DBS generates EPs in both local (subcortical) and remote (cortical) regions of the nervous system based on neuronal and axonal stimulation (Fig. 1). DBS local evoked potentials (DLEPs), recorded at the site of stimulation, arise from the synchronous activation of neural elements near the active DBS contacts [16,18,23]. Alternatively, these locally recorded signals in STN have also been termed evoked resonant neural activity (ERNA). Cortical evoked potentials (cEPs) are also observed in response to DBS [24,25]. These EPs have various potential clinical applications [1618,26,27] and may ultimately be used as biomarkers for DBS optimization.

Fig. 1.

Fig. 1.

Evoked potentials can be recorded locally at the site of deep brain stimulation (DBS), i.e., DBS local evoked potentials (DLEP) or remotely at the cortex, i.e., cortical evoked potentials (cEP).

Here we review the general features, technical recording considerations, underlying neural mechanisms, and clinical applications of DBS-induced EPs. This review highlights both the promise of novel neurophysiological studies and future device and therapy advances that could be enabled by EPs.

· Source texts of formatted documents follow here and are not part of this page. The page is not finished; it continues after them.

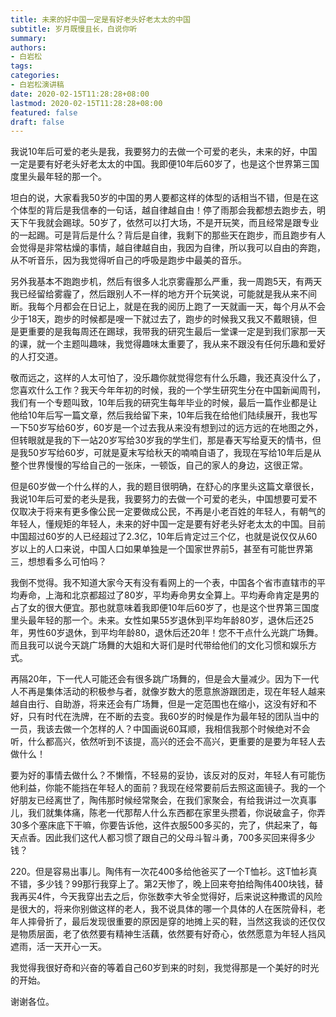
 ```yaml
---
title: 未来的好中国一定是有好老头好老太太的中国
subtitle: 岁月既慢且长，白说你听
summary:
authors: 
- 白岩松
tags:
categories:
- 白岩松演讲稿
date: 2020-02-15T11:28:28+08:00
lastmod: 2020-02-15T11:28:28+08:00
featured: false
draft: false
---
```


我说10年后可爱的老头是我，我要努力的去做一个可爱的老头，未来的好，中国一定是要有好老头好老太太的中国。我即便10年后60岁了，也是这个世界第三国度里头最年轻的那一个。

坦白的说，大家看我50岁的中国的男人要都这样的体型的话相当不错，但是在这个体型的背后是我信奉的一句话，越自律越自由！停了雨那会我都想去跑步去，明天下午我就会踢球。50岁了，依然可以打大场，不是开玩笑，而且经常是跟专业的一起踢。可是背后是什么？背后是自律，我剩下的那些天在跑步，而且跑步有人会觉得是非常枯燥的事情，越自律越自由，我因为自律，所以我可以自由的奔跑，从不听音乐，因为我觉得听自己的呼吸是跑步中最美的音乐。

另外我基本不跑跑步机，然后有很多人北京雾霾那么严重，我一周跑5天，有两天我已经留给雾霾了，然后跟别人不一样的地方开个玩笑说，可能就是我从来不间断。我每个月都会在日记上，就是在我的阅历上跑了一天就画一天，每个月从不会少于18天，跑步的时候都是嗖一下就过去了，跑步的时候我又我又不戴眼镜，但是更重要的是我每周还在踢球，我带我的研究生最后一堂课一定是到我们家那一天的课，就一个主题叫趣味，我觉得趣味太重要了，我从来不跟没有任何乐趣和爱好的人打交道。

敬而远之，这样的人太可怕了，没乐趣你就觉得您有什么乐趣，我还真没什么了，您喜欢什么工作？我天今年年初的时候，我的一个学生研究生分在中国新闻周刊，我们有一个专题叫致，10年后我的研究生每年毕业的时候，最后一篇作业都是让他给10年后写一篇文章，然后我给留下来，10年后我在给他们陆续展开，我也写一下50岁写给60岁，60岁是一个过去我从来没有想到过的远方远的在地图之外，但转眼就是我的下一站20岁写给30岁我的学生们，那是春天写给夏天的情书，但是我50岁写给60岁，可就是夏末写给秋天的喃喃自语了，我现在写给10年后是从整个世界慢慢的写给自己的一张床，一顿饭，自己的家人的身边，这很正常。

但是60岁做一个什么样的人，我的题目很明确，在舒心的序里头这篇文章很长，我说10年后可爱的老头是我，我要努力的去做一个可爱的老头，中国想要可爱不仅取决于将来有更多像公民一定要做成公民，不再是小老百姓的年轻人，有朝气的年轻人，懂规矩的年轻人，未来的好中国一定是要有好老头好老太太的中国。目前中国超过60岁的人已经超过了2.3亿，10年后肯定过三个亿，也就是说仅仅从60岁以上的人口来说，中国人口如果单独是一个国家世界前5，甚至有可能世界第三，想想看多么可怕吗？

我倒不觉得。我不知道大家今天有没有看网上的一个表，中国各个省市直辖市的平均寿命，上海和北京都超过了80岁，平均寿命男女全算上。平均寿命肯定是男的占了女的很大便宜。那也就意味着我即便10年后60岁了，也是这个世界第三国度里头最年轻的那一个。未来。女性如果55岁退休到平均年龄80岁，退休后还25年，男性60岁退休，到平均年龄80，退休后还20年！您不干点什么光跳广场舞。而且我可以说今天跳广场舞的大姐和大哥们是时代带给他们的文化习惯和娱乐方式。

再隔20年，下一代人可能还会有很多跳广场舞的，但是会大量减少。因为下一代人不再是集体活动的积极参与者，就像岁数大的愿意旅游跟团走，现在年轻人越来越自由行、自助游，将来还会有广场舞，但是一定范围也在缩小，这没有好和不好，只有时代在洗牌，在不断的去变。我60岁的时候是作为最年轻的团队当中的一员，我该去做一个怎样的人？中国画说60耳顺，我相信我那个时候绝对不会听，什么都高兴，依然听到不该提，高兴的还会不高兴，更重要的是要为年轻人去做什么！

要为好的事情去做什么？不懒惰，不轻易的妥协，该反对的反对，年轻人有可能伤他利益，你能不能挡在年轻人的面前？我现在经常要前后去照这面镜子。我的一个好朋友已经离世了，陶伟那时候经常聚会，在我们家聚会，有给我讲过一次真事儿，我们就集体痛，陈老一代那帮人什么东西都在家里头攒着，你说破盒子，你弄30多个塞床底下干嘛，你要告诉他，这件衣服500多买的，完了，供起来了，每天点香。因此我们这代人都习惯了跟自己的父母斗智斗勇，700多买回来得多少钱？

220。但是容易出事儿。陶伟有一次花400多给他爸买了一个T恤衫。这T恤衫真不错，多少钱？99那行我穿上了。第2天惨了，晚上回来夸拍给陶伟400块钱，替我再买4件，今天我穿出去之后，你张数李大爷全觉得好，后来说这种撒谎的风险是很大的，将来你别做这样的老人，我不说具体的哪一个具体的人在医院骨科，老年人摔骨折了，最后发现很重要的原因是穿的地摊上买的鞋，当然这我谈的还仅仅是物质层面，老了依然要有精神生活藕，依然要有好奇心，依然愿意为年轻人挡风遮雨，活一天开心一天。

我觉得我很好奇和兴奋的等着自己60岁到来的时刻，我觉得那是一个美好的时光的开始。

谢谢各位。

2. Cortical evoked potentials

2.1. Features of cortical evoked potentials generated by DBS

Cortical evoked potentials (cEPs) have been recorded during DBS in both humans [24,25,2830] and rats [19,31]. For example, STN DBS induces cEPs that vary with stimulation frequency [25]. cEPs generated by low frequency (≤20 Hz) STN DBS exhibit short- (R1, 1–3 ms), intermediate- (R2, 5–15 ms) and long- (R3, 18–25 ms) latency components [19,32] (Fig. 2). At frequencies between 5 and 50 Hz cEP amplitude showed constant latency but peak amplitude at 20 Hz [33]. Clinically relevant DBS frequencies (>100 Hz) contain interpulse intervals shorter than the latency of the R2 and R3 cEP components, and thus these components are obscured. A study investigating DBS frequency (4.5–130 Hz) found R1 peak amplitude was lowest at 130 Hz and R1 latency was greatest at 130 Hz [19]. Both Eusebio [33] and Kumaravelu [19] probed cEPs at varying stimulation frequencies: Kumaravelu (testing 4.5 Hz, 9 Hz, 50 Hz, and 130 Hz) found the maximum R1 amplitude at 9 Hz, although amplitude peaked at 20 Hz. Eusebio showed there was a constant R1 latency up to 20 Hz, but Kumaravelu’s R1 latency exhibited a nonlinear increase as the frequency approached 130 Hz. Overall, R1 amplitude and latency may reflect changing network dynamics across stimulation frequencies and R2 and R3 may vary even at interpulse intervals that obscure and overlap with them.

Fig. 2.

Fig. 2.

Example of evoked potential waveforms. The cEP shows that the reversal of anode and cathode contacts (i.e., blue, and green traces) reverses the stimulus artifact, but the brain response remains the same polarity. The DLEP waveform shows that the amplitude and latency evolves over the course of stimulation. Note the amplitude and timescale differences among the cEP and DLEP. This cEP waveform was adapted from Walker et al. Movement disorders: official journal of the Movement Disorder Society (2012b) 27(11), 1404–1412. The DLEP waveform was adapted from Schmidt et al. Brain stimulation (2020) 13(6), 1706–1718.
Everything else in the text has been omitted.